▶ **Problem requirements**
Reproduce every entry word for word. Drop all pictures from the copy.

Data excerpts:
+ + +

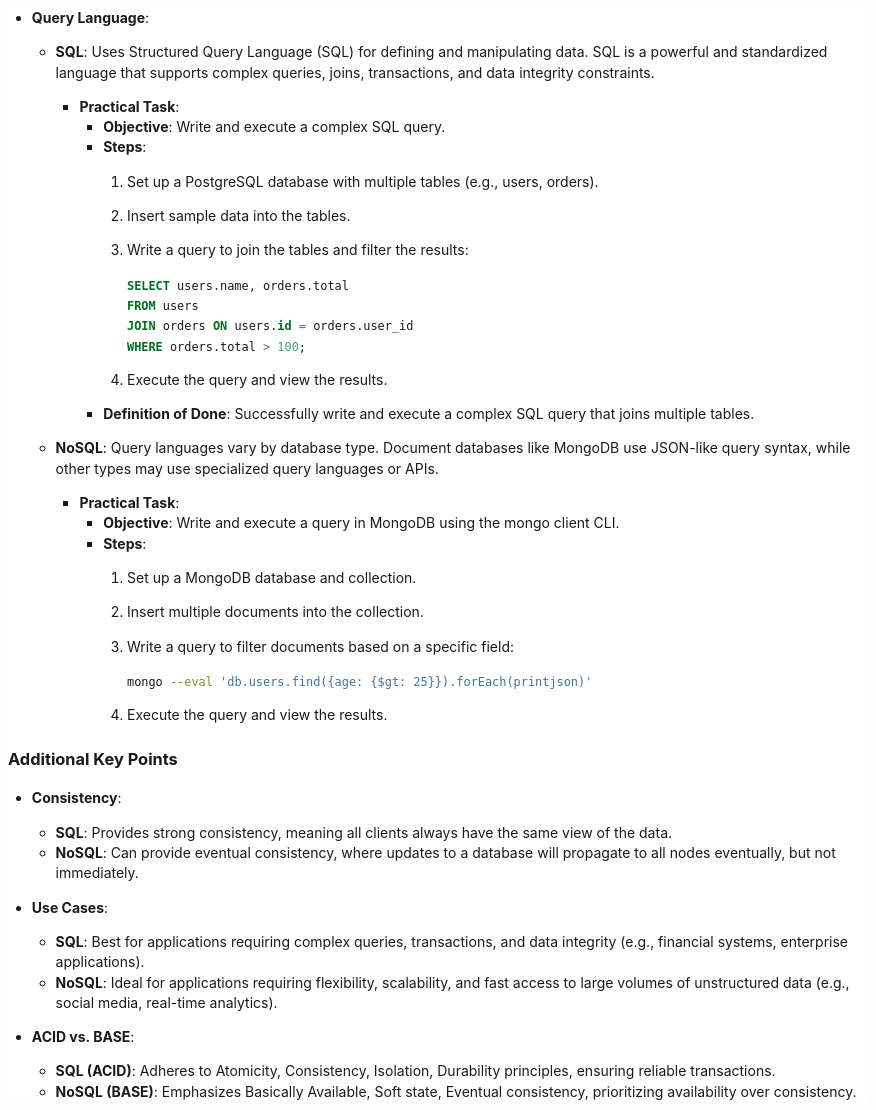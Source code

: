 - **Query Language**:
  - **SQL**: Uses Structured Query Language (SQL) for defining and manipulating data. SQL is a powerful and standardized language that supports complex queries, joins, transactions, and data integrity constraints.
    - **Practical Task**:
      - **Objective**: Write and execute a complex SQL query.
      - **Steps**:
        1. Set up a PostgreSQL database with multiple tables (e.g., users, orders).
        2. Insert sample data into the tables.
        3. Write a query to join the tables and filter the results:

           ```sql
           SELECT users.name, orders.total 
           FROM users 
           JOIN orders ON users.id = orders.user_id 
           WHERE orders.total > 100;
           ```

        4. Execute the query and view the results.
      - **Definition of Done**: Successfully write and execute a complex SQL query that joins multiple tables.

  - **NoSQL**: Query languages vary by database type. Document databases like MongoDB use JSON-like query syntax, while other types may use specialized query languages or APIs.
    - **Practical Task**:
      - **Objective**: Write and execute a query in MongoDB using the mongo client CLI.
      - **Steps**:
        1. Set up a MongoDB database and collection.
        2. Insert multiple documents into the collection.
        3. Write a query to filter documents based on a specific field:

           ```bash
           mongo --eval 'db.users.find({age: {$gt: 25}}).forEach(printjson)'
           ```

        4. Execute the query and view the results.

### Additional Key Points

- **Consistency**:
  - **SQL**: Provides strong consistency, meaning all clients always have the same view of the data.
  - **NoSQL**: Can provide eventual consistency, where updates to a database will propagate to all nodes eventually, but not immediately.

- **Use Cases**:
  - **SQL**: Best for applications requiring complex queries, transactions, and data integrity (e.g., financial systems, enterprise applications).
  - **NoSQL**: Ideal for applications requiring flexibility, scalability, and fast access to large volumes of unstructured data (e.g., social media, real-time analytics).

- **ACID vs. BASE**:
  - **SQL (ACID)**: Adheres to Atomicity, Consistency, Isolation, Durability principles, ensuring reliable transactions.
  - **NoSQL (BASE)**: Emphasizes Basically Available, Soft state, Eventual consistency, prioritizing availability over consistency.

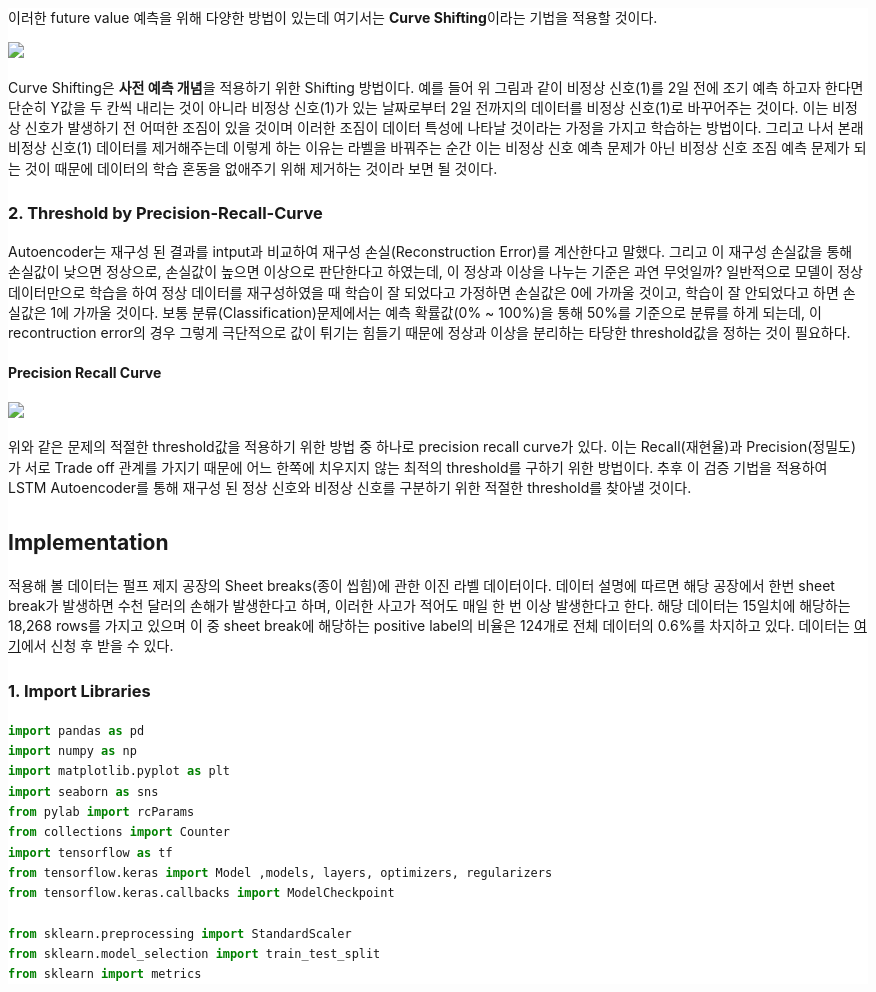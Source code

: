 이러한 future value 예측을 위해 다양한 방법이 있는데 여기서는 **Curve Shifting**이라는 기법을 적용할 것이다. 

<img src="/image/curve-shifting.png" width="400px">

Curve Shifting은 **사전 예측 개념**을 적용하기 위한 Shifting 방법이다. 예를 들어 위 그림과 같이 비정상 신호(1)를 2일 전에 조기 예측 하고자 한다면 단순히 Y값을 두 칸씩 내리는 것이 아니라 비정상 신호(1)가 있는 날짜로부터 2일 전까지의 데이터를 비정상 신호(1)로 바꾸어주는 것이다. 이는 비정상 신호가 발생하기 전 어떠한 조짐이 있을 것이며 이러한 조짐이 데이터 특성에 나타날 것이라는 가정을 가지고 학습하는 방법이다. 
그리고 나서 본래 비정상 신호(1) 데이터를 제거해주는데 이렇게 하는 이유는 라벨을 바꿔주는 순간 이는 비정상 신호 예측 문제가 아닌 비정상 신호 조짐 예측 문제가 되는 것이 때문에 데이터의 학습 혼동을 없애주기 위해 제거하는 것이라 보면 될 것이다.
<br>

### 2. Threshold by Precision-Recall-Curve
Autoencoder는 재구성 된 결과를 intput과 비교하여 재구성 손실(Reconstruction Error)를 계산한다고 말했다. 그리고 이 재구성 손실값을 통해 손실값이 낮으면 정상으로, 손실값이 높으면 이상으로 판단한다고 하였는데, 이 정상과 이상을 나누는 기준은 과연 무엇일까?
일반적으로 모델이 정상 데이터만으로 학습을 하여 정상 데이터를 재구성하였을 때 학습이 잘 되었다고 가정하면 손실값은 0에 가까울 것이고, 학습이 잘 안되었다고 하면 손실값은 1에 가까울 것이다. 보통 분류(Classification)문제에서는 예측 확률값(0% ~ 100%)을 통해 50%를 기준으로 분류를 하게 되는데, 이 recontruction error의 경우 그렇게 극단적으로 값이 튀기는 힘들기 때문에 정상과 이상을 분리하는 타당한 threshold값을 정하는 것이 필요하다. 

#### Precision Recall Curve
<img src="/image/precision-recall-curve.png" width="600px">

위와 같은 문제의 적절한 threshold값을 적용하기 위한 방법 중 하나로 precision recall curve가 있다. 이는 Recall(재현율)과 Precision(정밀도)가 서로 Trade off 관계를 가지기 때문에 어느 한쪽에 치우지지 않는 최적의 threshold를 구하기 위한 방법이다. 
추후 이 검증 기법을 적용하여 LSTM Autoencoder를 통해 재구성 된 정상 신호와 비정상 신호를 구분하기 위한 적절한 threshold를 찾아낼 것이다. 
<br>

## Implementation
적용해 볼 데이터는 펄프 제지 공장의 Sheet breaks(종이 씹힘)에 관한 이진 라벨 데이터이다. 데이터 설명에 따르면 해당 공장에서 한번 sheet break가 발생하면 수천 달러의 손해가 발생한다고 하며, 이러한 사고가 적어도 매일 한 번 이상 발생한다고 한다. 
해당 데이터는 15일치에 해당하는 18,268 rows를 가지고 있으며 이 중 sheet break에 해당하는 positive label의 비율은 124개로 전체 데이터의 0.6%를 차지하고 있다.
데이터는 [여기](https://docs.google.com/forms/d/e/1FAIpQLSdyUk3lfDl7I5KYK_pw285LCApc-_RcoC0Tf9cnDnZ_TWzPAw/viewform)에서 신청 후 받을 수 있다.


### 1. Import Libraries
```python
import pandas as pd 
import numpy as np
import matplotlib.pyplot as plt
import seaborn as sns
from pylab import rcParams
from collections import Counter
import tensorflow as tf
from tensorflow.keras import Model ,models, layers, optimizers, regularizers
from tensorflow.keras.callbacks import ModelCheckpoint

from sklearn.preprocessing import StandardScaler
from sklearn.model_selection import train_test_split
from sklearn import metrics
```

+ + +

▶ **Response**
Source code

: - **Query Language**:
  - **SQL**: Uses Structured Query Language (SQL) for defining and manipulating data. SQL is a powerful and standardized language that supports complex queries, joins, transactions, and data integrity constraints.
    - **Practical Task**:
      - **Objective**: Write and execute a complex SQL query.
      - **Steps**:
        1. Set up a PostgreSQL database with multiple tables (e.g., users, orders).
        2. Insert sample data into the tables.
        3. Write a query to join the tables and filter the results:

           ```sql
           SELECT users.name, orders.total 
           FROM users 
           JOIN orders ON users.id = orders.user_id 
           WHERE orders.total > 100;
           ```

        4. Execute the query and view the results.
      - **Definition of Done**: Successfully write and execute a complex SQL query that joins multiple tables.

  - **NoSQL**: Query languages vary by database type. Document databases like MongoDB use JSON-like query syntax, while other types may use specialized query languages or APIs.
    - **Practical Task**:
      - **Objective**: Write and execute a query in MongoDB using the mongo client CLI.
      - **Steps**:
        1. Set up a MongoDB database and collection.
        2. Insert multiple documents into the collection.
        3. Write a query to filter documents based on a specific field:

           ```bash
           mongo --eval 'db.users.find({age: {$gt: 25}}).forEach(printjson)'
           ```

        4. Execute the query and view the results.

### Additional Key Points

- **Consistency**:
  - **SQL**: Provides strong consistency, meaning all clients always have the same view of the data.
  - **NoSQL**: Can provide eventual consistency, where updates to a database will propagate to all nodes eventually, but not immediately.

- **Use Cases**:
  - **SQL**: Best for applications requiring complex queries, transactions, and data integrity (e.g., financial systems, enterprise applications).
  - **NoSQL**: Ideal for applications requiring flexibility, scalability, and fast access to large volumes of unstructured data (e.g., social media, real-time analytics).

- **ACID vs. BASE**:
  - **SQL (ACID)**: Adheres to Atomicity, Consistency, Isolation, Durability principles, ensuring reliable transactions.
  - **NoSQL (BASE)**: Emphasizes Basically Available, Soft state, Eventual consistency, prioritizing availability over consistency.

Source code

: 이러한 future value 예측을 위해 다양한 방법이 있는데 여기서는 **Curve Shifting**이라는 기법을 적용할 것이다. 

<img src="/image/curve-shifting.png" width="400px">

Curve Shifting은 **사전 예측 개념**을 적용하기 위한 Shifting 방법이다. 예를 들어 위 그림과 같이 비정상 신호(1)를 2일 전에 조기 예측 하고자 한다면 단순히 Y값을 두 칸씩 내리는 것이 아니라 비정상 신호(1)가 있는 날짜로부터 2일 전까지의 데이터를 비정상 신호(1)로 바꾸어주는 것이다. 이는 비정상 신호가 발생하기 전 어떠한 조짐이 있을 것이며 이러한 조짐이 데이터 특성에 나타날 것이라는 가정을 가지고 학습하는 방법이다. 
그리고 나서 본래 비정상 신호(1) 데이터를 제거해주는데 이렇게 하는 이유는 라벨을 바꿔주는 순간 이는 비정상 신호 예측 문제가 아닌 비정상 신호 조짐 예측 문제가 되는 것이 때문에 데이터의 학습 혼동을 없애주기 위해 제거하는 것이라 보면 될 것이다.
<br>

### 2. Threshold by Precision-Recall-Curve
Autoencoder는 재구성 된 결과를 intput과 비교하여 재구성 손실(Reconstruction Error)를 계산한다고 말했다. 그리고 이 재구성 손실값을 통해 손실값이 낮으면 정상으로, 손실값이 높으면 이상으로 판단한다고 하였는데, 이 정상과 이상을 나누는 기준은 과연 무엇일까?
일반적으로 모델이 정상 데이터만으로 학습을 하여 정상 데이터를 재구성하였을 때 학습이 잘 되었다고 가정하면 손실값은 0에 가까울 것이고, 학습이 잘 안되었다고 하면 손실값은 1에 가까울 것이다. 보통 분류(Classification)문제에서는 예측 확률값(0% ~ 100%)을 통해 50%를 기준으로 분류를 하게 되는데, 이 recontruction error의 경우 그렇게 극단적으로 값이 튀기는 힘들기 때문에 정상과 이상을 분리하는 타당한 threshold값을 정하는 것이 필요하다. 

#### Precision Recall Curve
<img src="/image/precision-recall-curve.png" width="600px">

위와 같은 문제의 적절한 threshold값을 적용하기 위한 방법 중 하나로 precision recall curve가 있다. 이는 Recall(재현율)과 Precision(정밀도)가 서로 Trade off 관계를 가지기 때문에 어느 한쪽에 치우지지 않는 최적의 threshold를 구하기 위한 방법이다. 
추후 이 검증 기법을 적용하여 LSTM Autoencoder를 통해 재구성 된 정상 신호와 비정상 신호를 구분하기 위한 적절한 threshold를 찾아낼 것이다. 
<br>

## Implementation
적용해 볼 데이터는 펄프 제지 공장의 Sheet breaks(종이 씹힘)에 관한 이진 라벨 데이터이다. 데이터 설명에 따르면 해당 공장에서 한번 sheet break가 발생하면 수천 달러의 손해가 발생한다고 하며, 이러한 사고가 적어도 매일 한 번 이상 발생한다고 한다. 
해당 데이터는 15일치에 해당하는 18,268 rows를 가지고 있으며 이 중 sheet break에 해당하는 positive label의 비율은 124개로 전체 데이터의 0.6%를 차지하고 있다.
데이터는 [여기](https://docs.google.com/forms/d/e/1FAIpQLSdyUk3lfDl7I5KYK_pw285LCApc-_RcoC0Tf9cnDnZ_TWzPAw/viewform)에서 신청 후 받을 수 있다.


### 1. Import Libraries
```python
import pandas as pd 
import numpy as np
import matplotlib.pyplot as plt
import seaborn as sns
from pylab import rcParams
from collections import Counter
import tensorflow as tf
from tensorflow.keras import Model ,models, layers, optimizers, regularizers
from tensorflow.keras.callbacks import ModelCheckpoint

from sklearn.preprocessing import StandardScaler
from sklearn.model_selection import train_test_split
from sklearn import metrics
```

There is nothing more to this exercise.